7th – 8th April, 2009, Hanoi, Vietnam

The global knowledge-based economy produces profound challenges to work-related education at every level. While these challenges manifest themselves in uniquely local ways at specific local sites, they are produced, and must be addressed, in contexts that are uncompromisingly global. If work-related education is to contribute to positive outcomes for people and for local communities we (workers, corporations, educators, researchers, policy makers, politicians and international organisations) must find new ways to pay attention to the ways in which a workforce in the knowledge-based economy can be understood to be ‘global’ as well as ‘local’, and what workers need to be able to know and be able to do to move across and within these spatial and temporal domains.

Clearly all aspects of education and training, including language and multi-cultural education, are being recruited to support and develop a knowledge-based economy.

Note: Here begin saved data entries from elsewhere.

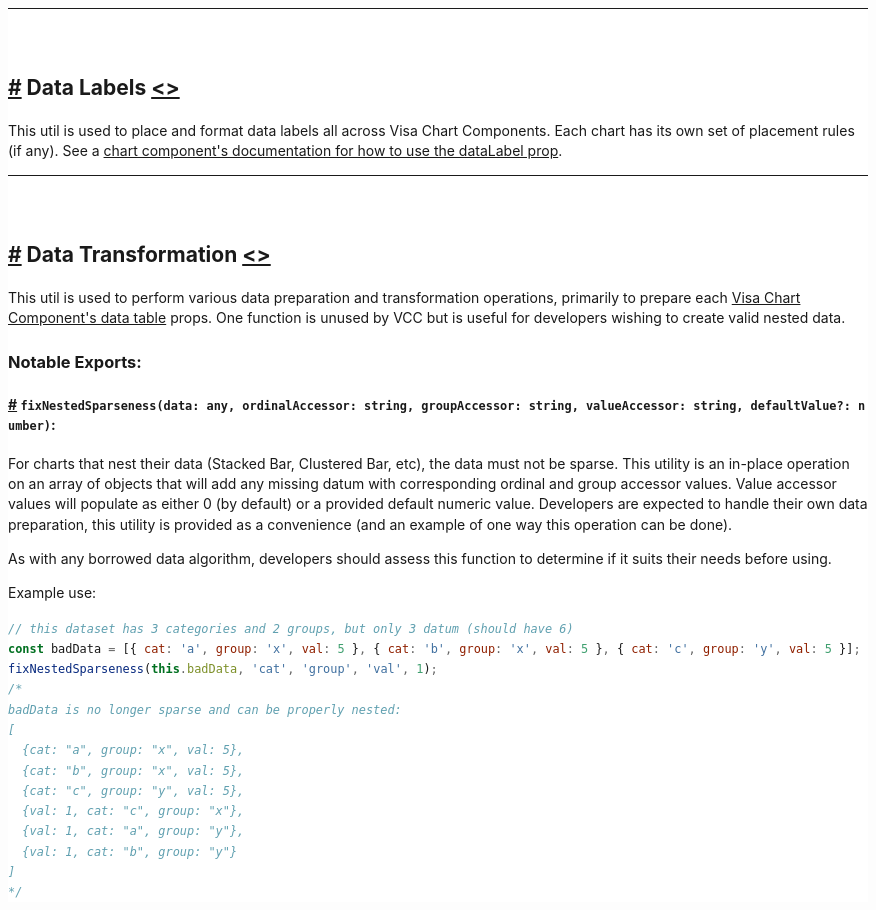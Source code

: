 <hr>
<br>

## <a name="data-labels" href="#data-labels">#</a> Data Labels [<>](./src/utils/dataLabel.ts 'Source')

This util is used to place and format data labels all across Visa Chart Components. Each chart has its own set of placement rules (if any). See a [chart component's documentation for how to use the dataLabel prop](../bar-chart/README.md#label-props).

<hr>
<br>

## <a name="data-transformation" href="#data-transformation">#</a> Data Transformation [<>](./src/utils/dataTransform.ts 'Source')

This util is used to perform various data preparation and transformation operations, primarily to prepare each [Visa Chart Component's data table](../data-table/README.md) props. One function is unused by VCC but is useful for developers wishing to create valid nested data.

### **Notable Exports:**

#### <a name='fix-nested-sparseness' href='#fix-nested-sparseness'>#</a> `fixNestedSparseness(data: any, ordinalAccessor: string, groupAccessor: string, valueAccessor: string, defaultValue?: number)`:

For charts that nest their data (Stacked Bar, Clustered Bar, etc), the data must not be sparse. This utility is an in-place operation on an array of objects that will add any missing datum with corresponding ordinal and group accessor values. Value accessor values will populate as either 0 (by default) or a provided default numeric value. Developers are expected to handle their own data preparation, this utility is provided as a convenience (and an example of one way this operation can be done).

As with any borrowed data algorithm, developers should assess this function to determine if it suits their needs before using.

Example use:

```js
// this dataset has 3 categories and 2 groups, but only 3 datum (should have 6)
const badData = [{ cat: 'a', group: 'x', val: 5 }, { cat: 'b', group: 'x', val: 5 }, { cat: 'c', group: 'y', val: 5 }];
fixNestedSparseness(this.badData, 'cat', 'group', 'val', 1);
/*
badData is no longer sparse and can be properly nested:
[
  {cat: "a", group: "x", val: 5},
  {cat: "b", group: "x", val: 5},
  {cat: "c", group: "y", val: 5},
  {val: 1, cat: "c", group: "x"},
  {val: 1, cat: "a", group: "y"},
  {val: 1, cat: "b", group: "y"}
]
*/
```
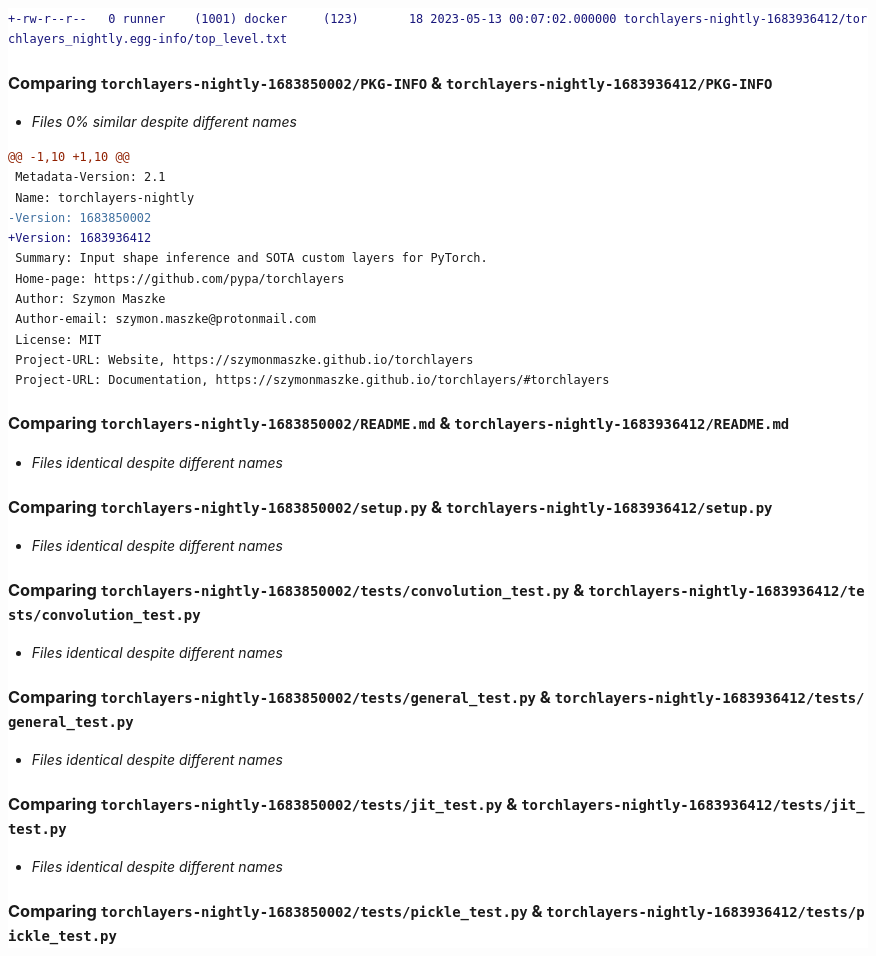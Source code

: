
 ```diff
+-rw-r--r--   0 runner    (1001) docker     (123)       18 2023-05-13 00:07:02.000000 torchlayers-nightly-1683936412/torchlayers_nightly.egg-info/top_level.txt
```

### Comparing `torchlayers-nightly-1683850002/PKG-INFO` & `torchlayers-nightly-1683936412/PKG-INFO`

 * *Files 0% similar despite different names*

```diff
@@ -1,10 +1,10 @@
 Metadata-Version: 2.1
 Name: torchlayers-nightly
-Version: 1683850002
+Version: 1683936412
 Summary: Input shape inference and SOTA custom layers for PyTorch.
 Home-page: https://github.com/pypa/torchlayers
 Author: Szymon Maszke
 Author-email: szymon.maszke@protonmail.com
 License: MIT
 Project-URL: Website, https://szymonmaszke.github.io/torchlayers
 Project-URL: Documentation, https://szymonmaszke.github.io/torchlayers/#torchlayers
```

### Comparing `torchlayers-nightly-1683850002/README.md` & `torchlayers-nightly-1683936412/README.md`

 * *Files identical despite different names*

### Comparing `torchlayers-nightly-1683850002/setup.py` & `torchlayers-nightly-1683936412/setup.py`

 * *Files identical despite different names*

### Comparing `torchlayers-nightly-1683850002/tests/convolution_test.py` & `torchlayers-nightly-1683936412/tests/convolution_test.py`

 * *Files identical despite different names*

### Comparing `torchlayers-nightly-1683850002/tests/general_test.py` & `torchlayers-nightly-1683936412/tests/general_test.py`

 * *Files identical despite different names*

### Comparing `torchlayers-nightly-1683850002/tests/jit_test.py` & `torchlayers-nightly-1683936412/tests/jit_test.py`

 * *Files identical despite different names*

### Comparing `torchlayers-nightly-1683850002/tests/pickle_test.py` & `torchlayers-nightly-1683936412/tests/pickle_test.py`
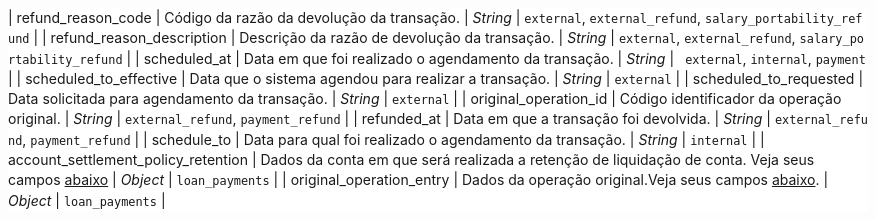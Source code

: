 | refund_reason_code                  | Código da razão da devolução da transação.                                                                                                                                                                         | _String_  | `external`, `external_refund`, `salary_portability_refund`                                                                                                                                                                                                                                                                  |
| refund_reason_description           | Descrição da razão de devolução da transação.                                                                                                                                                                      | _String_  | `external`, `external_refund`, `salary_portability_refund`                                                                                                                                                                                                                                                                  |
| scheduled_at                        | Data em que foi realizado o agendamento da transação.                                                                                                                                                              | _String_  | ` external`, `internal`, `payment`                                                                                                                                                                                                                                                                                          |
| scheduled_to_effective              | Data que o sistema agendou para realizar a transação.                                                                                                                                                              | _String_  | `external`                                                                                                                                                                                                                                                                                                                  |
| scheduled_to_requested              | Data solicitada para agendamento da transação.                                                                                                                                                                     | _String_  | `external`                                                                                                                                                                                                                                                                                                                  |
| original_operation_id               | Código identificador da operação original.                                                                                                                                                                         | _String_  | `external_refund`, `payment_refund`                                                                                                                                                                                                                                                                                         |
| refunded_at                         | Data em que a transação foi devolvida.                                                                                                                                                                             | _String_  | `external_refund`, `payment_refund`                                                                                                                                                                                                                                                                                         |
| schedule_to                         | Data para qual foi realizado o agendamento da transação.                                                                                                                                                           | _String_  | `internal`                                                                                                                                                                                                                                                                                                                  |
| account_settlement_policy_retention | Dados da conta em que será realizada a retenção de liquidação de conta. Veja seus campos [abaixo](/docs/referencia-de-api/dados-da-conta/objetos-do-extrato/#campos-do-objeto-account_settlement_policy_retention) | _Object_  | `loan_payments`                                                                                                                                                                                                                                                                                                             |
| original_operation_entry            | Dados da operação original.Veja seus campos [abaixo](/docs/referencia-de-api/dados-da-conta/objetos-do-extrato/#campos-do-objeto-original_operation_entry).                                                        | _Object_  | `loan_payments`                                                                                                                                                                                                                                                                                                             |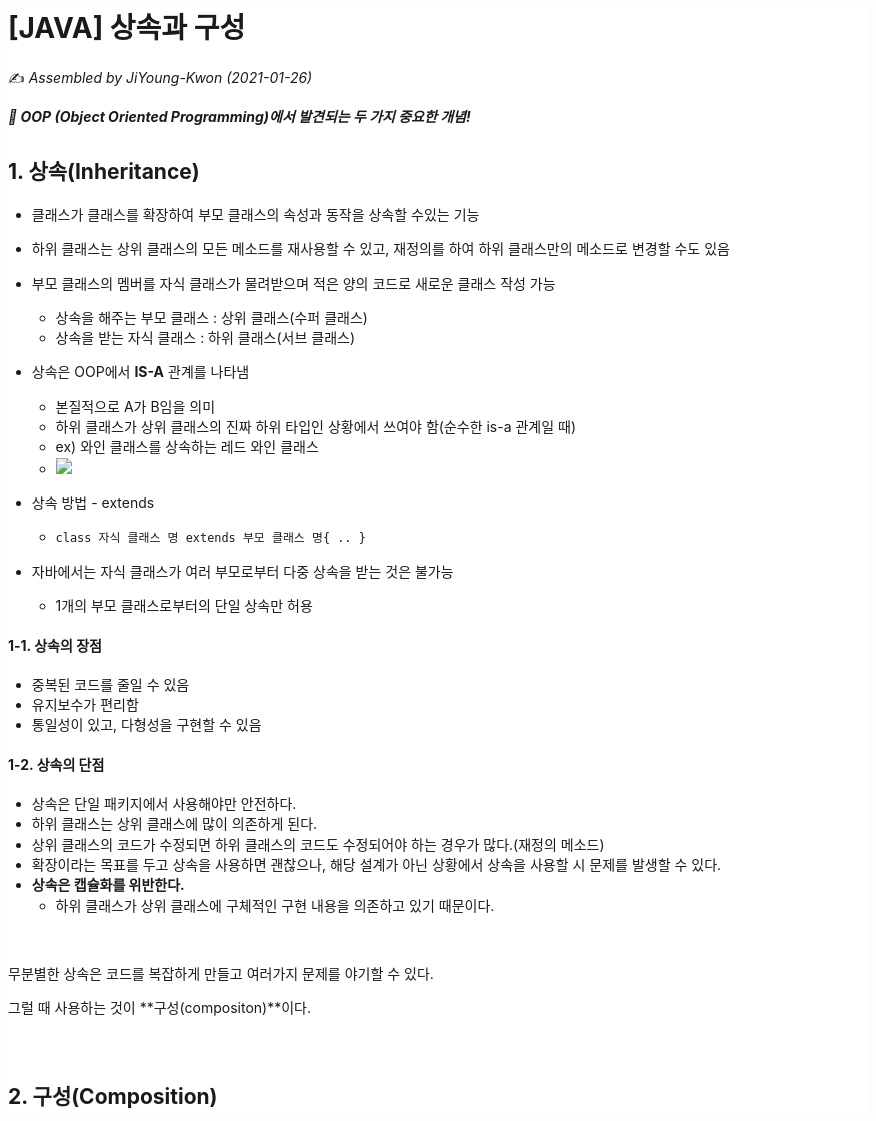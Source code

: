# [JAVA] 상속과 구성

:writing_hand: *Assembled by JiYoung-Kwon (2021-01-26)* 



##### :pushpin: OOP (Object Oriented Programming)에서 발견되는 두 가지 중요한 개념!



## 1. 상속(Inheritance)

* 클래스가 클래스를 확장하여 부모 클래스의 속성과 동작을 상속할 수있는 기능
* 하위 클래스는 상위 클래스의 모든 메소드를 재사용할 수 있고, 재정의를 하여 하위 클래스만의 메소드로 변경할 수도 있음
* 부모 클래스의 멤버를 자식 클래스가 물려받으며 적은 양의 코드로 새로운 클래스 작성 가능
  * 상속을 해주는 부모 클래스 : 상위 클래스(수퍼 클래스)
  * 상속을 받는 자식 클래스 : 하위 클래스(서브 클래스)
* 상속은 OOP에서 **IS-A** 관계를 나타냄
  * 본질적으로 A가 B임을 의미
  * 하위 클래스가 상위 클래스의 진짜 하위 타입인 상황에서 쓰여야 함(순수한 is-a 관계일 때)
  * ex) 와인 클래스를 상속하는 레드 와인 클래스
  * <img src = https://blog.kakaocdn.net/dn/bPkQGI/btqD7HBCkJY/LlPTvBqnV12e0Td6goyaB0/img.gif width =50%>
* 상속 방법 - extends
  * `class 자식 클래스 명 extends 부모 클래스 명{ .. }`

* 자바에서는 자식 클래스가 여러 부모로부터 다중 상속을 받는 것은 불가능
  * 1개의 부모 클래스로부터의 단일 상속만 허용

#### 1-1. 상속의 장점

* 중복된 코드를 줄일 수 있음
* 유지보수가 편리함
* 통일성이 있고, 다형성을 구현할 수 있음

#### 1-2. 상속의 단점

- 상속은 단일 패키지에서 사용해야만 안전하다.
- 하위 클래스는 상위 클래스에 많이 의존하게 된다.
- 상위 클래스의 코드가 수정되면 하위 클래스의 코드도 수정되어야 하는 경우가 많다.(재정의 메소드)
- 확장이라는 목표를 두고 상속을 사용하면 괜찮으나, 해당 설계가 아닌 상황에서 상속을 사용할 시 문제를 발생할 수 있다.
- **상속은 캡슐화를 위반한다.**
  - 하위 클래스가 상위 클래스에 구체적인 구현 내용을 의존하고 있기 때문이다.

<br/>

무분별한 상속은 코드를 복잡하게 만들고 여러가지 문제를 야기할 수 있다.

그럴 때 사용하는 것이 **구성(compositon)**이다.

<br/>

## 2. 구성(Composition)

What educators, employers and policy makers at national, regional and international levels need to do now is to cast a critical eye over the past and to consider, with far grater clarity than we have managed in the past, what role work-related education should play in the future. As part of those deliberations we need to consider who work-related education is intended to benefit and what kinds of knowledge-based economies it should be helping to build. Language and multi-cultural education plays an essential part in those deliberations.

Being an international language, English has played an important role in educating the global workforce. This conference, in particular, aims to understand the use and ownership of English by different players in the workplace, and the ways in which English has both been a facilitating and colonising means in workplace education at national, regional and global levels. Taking a critical look at these issues in itself responds to ethical concerns that the conference also targets to address. One of the ethical concerns related to the role of English in educating the global workforce relates to the diminishing role of other languages and associated cultures and practices which are at risk due to the dominant status of English. For local communities to be ‘global’ as well as ‘local’, work-related education must acknowledge and promote the important role of education conducted in local and other foreign languages. Multicultural education also needs to be given more emphasis and made more explicit in educational policies.

This conference wishes to bring together the voices of researchers, educators, policy makers, international organisations, enterprises and corporations operating in Asia on various aspects of work-related education in educating local communities in global economies. These aspects include what is involved and what is at stake when global corporations, NGOs, national education systems and local communities attempt to educate individuals and workforces to engage in the global economy. We are particularly interested in identifying and understanding the role of multicultural education, English, local languages and other foreign languages in the education of a global workforce and the ethical issues involved in educating a global workforce for the global economy from the perspectives of the Global South, starting with Asia as the initial site for this conference.

Conference Themes
The conference will focus on, but not limited to, the following themes:
1. The role of English as an international language in educating the global workforce
2. The role of local languages and other foreign languages
3. The role of multicultural education
4. Educating local communities for global economies: perspectives from corporations, enterprises, NGOs and policy makers
5. Ethical concerns in educating the global workforce
6. Others

You are invited to submit an abstract of about 200-300 words addressing one or more of the above conference themes to Phan Le Ha at ha.phan@education.monash.edu.au

This conference will enable publication of a special issue in an international journal.

Important dates

Deadline for abstract submission: 1 February 2009
Deadline for conference registration: 20 March 2009

A full conference program will be sent to you after 1st February 2009. The conference organisers will also assist you with accommodation booking and tour arrangements in Vietnam.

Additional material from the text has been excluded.